## TO DO
Within the entries below, find the portion that opens with the line containing "commit -a -m" and closes with the line containing "We use SteamVR". Retype that portion exactly and only.
(INFORMATION PROVIDED begins)
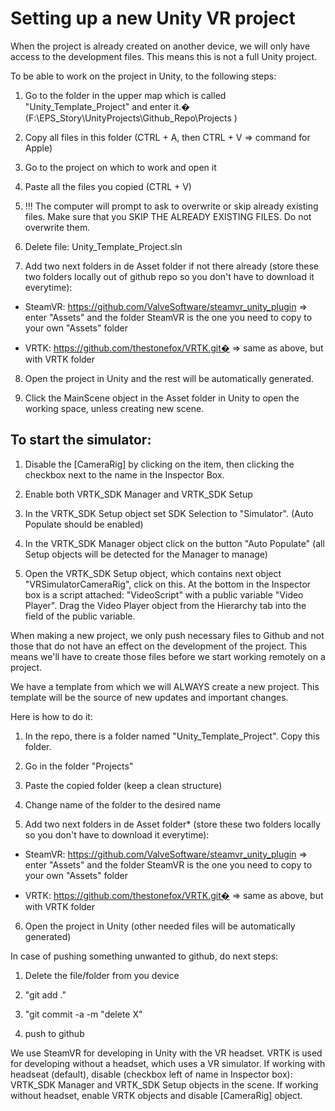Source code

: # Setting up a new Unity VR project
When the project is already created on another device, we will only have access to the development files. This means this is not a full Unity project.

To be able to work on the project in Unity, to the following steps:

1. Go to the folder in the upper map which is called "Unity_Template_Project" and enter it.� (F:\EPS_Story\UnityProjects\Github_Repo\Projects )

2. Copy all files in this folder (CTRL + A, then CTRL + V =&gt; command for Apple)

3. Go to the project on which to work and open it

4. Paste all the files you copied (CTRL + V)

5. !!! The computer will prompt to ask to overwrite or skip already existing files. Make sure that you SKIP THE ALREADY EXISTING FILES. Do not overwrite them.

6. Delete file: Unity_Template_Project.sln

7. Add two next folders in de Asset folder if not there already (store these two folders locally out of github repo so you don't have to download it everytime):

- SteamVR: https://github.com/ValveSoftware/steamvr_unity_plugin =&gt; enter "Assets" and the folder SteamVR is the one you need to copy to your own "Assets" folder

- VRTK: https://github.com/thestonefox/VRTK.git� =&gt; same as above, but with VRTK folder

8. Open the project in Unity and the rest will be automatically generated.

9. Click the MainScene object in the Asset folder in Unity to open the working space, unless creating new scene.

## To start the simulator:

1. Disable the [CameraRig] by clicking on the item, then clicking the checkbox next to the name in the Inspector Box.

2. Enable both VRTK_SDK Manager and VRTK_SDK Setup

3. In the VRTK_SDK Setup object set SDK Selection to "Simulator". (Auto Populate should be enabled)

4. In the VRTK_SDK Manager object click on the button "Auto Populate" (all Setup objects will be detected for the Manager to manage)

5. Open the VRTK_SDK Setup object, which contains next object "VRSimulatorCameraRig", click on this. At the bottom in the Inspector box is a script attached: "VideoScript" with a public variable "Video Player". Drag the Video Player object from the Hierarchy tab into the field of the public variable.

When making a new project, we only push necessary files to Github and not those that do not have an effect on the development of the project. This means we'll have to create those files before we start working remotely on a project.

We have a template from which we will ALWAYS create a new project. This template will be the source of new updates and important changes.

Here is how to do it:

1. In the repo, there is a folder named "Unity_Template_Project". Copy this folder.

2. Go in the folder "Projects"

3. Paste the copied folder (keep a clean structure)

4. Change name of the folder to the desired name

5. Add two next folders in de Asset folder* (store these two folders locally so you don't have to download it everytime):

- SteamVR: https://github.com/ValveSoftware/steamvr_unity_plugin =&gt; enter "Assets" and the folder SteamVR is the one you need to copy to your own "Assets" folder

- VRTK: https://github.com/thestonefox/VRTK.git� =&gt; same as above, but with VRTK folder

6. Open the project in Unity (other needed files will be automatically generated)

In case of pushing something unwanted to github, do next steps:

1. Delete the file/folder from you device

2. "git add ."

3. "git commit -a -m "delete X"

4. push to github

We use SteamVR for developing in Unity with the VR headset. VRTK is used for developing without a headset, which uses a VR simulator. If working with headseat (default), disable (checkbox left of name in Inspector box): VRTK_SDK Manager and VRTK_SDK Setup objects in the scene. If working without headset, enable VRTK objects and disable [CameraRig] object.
(INFORMATION PROVIDED ends)
(INFORMATION PROVIDED begins)
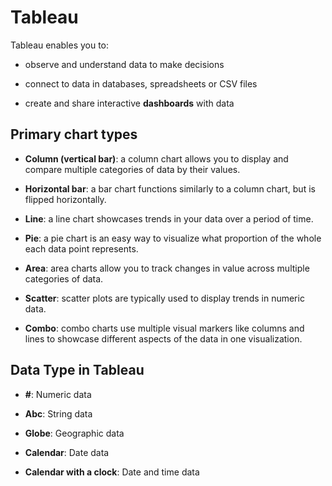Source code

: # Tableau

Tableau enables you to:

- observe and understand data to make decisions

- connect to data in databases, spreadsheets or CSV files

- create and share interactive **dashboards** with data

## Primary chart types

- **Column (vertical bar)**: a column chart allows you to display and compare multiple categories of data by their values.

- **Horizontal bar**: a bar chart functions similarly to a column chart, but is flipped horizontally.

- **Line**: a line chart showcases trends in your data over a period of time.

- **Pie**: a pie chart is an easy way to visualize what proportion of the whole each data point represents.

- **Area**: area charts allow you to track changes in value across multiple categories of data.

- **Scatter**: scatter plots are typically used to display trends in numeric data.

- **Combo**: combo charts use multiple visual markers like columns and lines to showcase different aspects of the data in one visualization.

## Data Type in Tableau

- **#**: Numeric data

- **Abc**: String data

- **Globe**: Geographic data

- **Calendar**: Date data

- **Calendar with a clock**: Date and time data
(INFORMATION PROVIDED ends)
## ANSWER TO THE EXERCISE
3. "git commit -a -m "delete X"

4. push to github

We use SteamVR for developing in Unity with the VR headset. VRTK is used for developing without a headset, which uses a VR simulator. If working with headseat (default), disable (checkbox left of name in Inspector box): VRTK_SDK Manager and VRTK_SDK Setup objects in the scene. If working without headset, enable VRTK objects and disable [CameraRig] object.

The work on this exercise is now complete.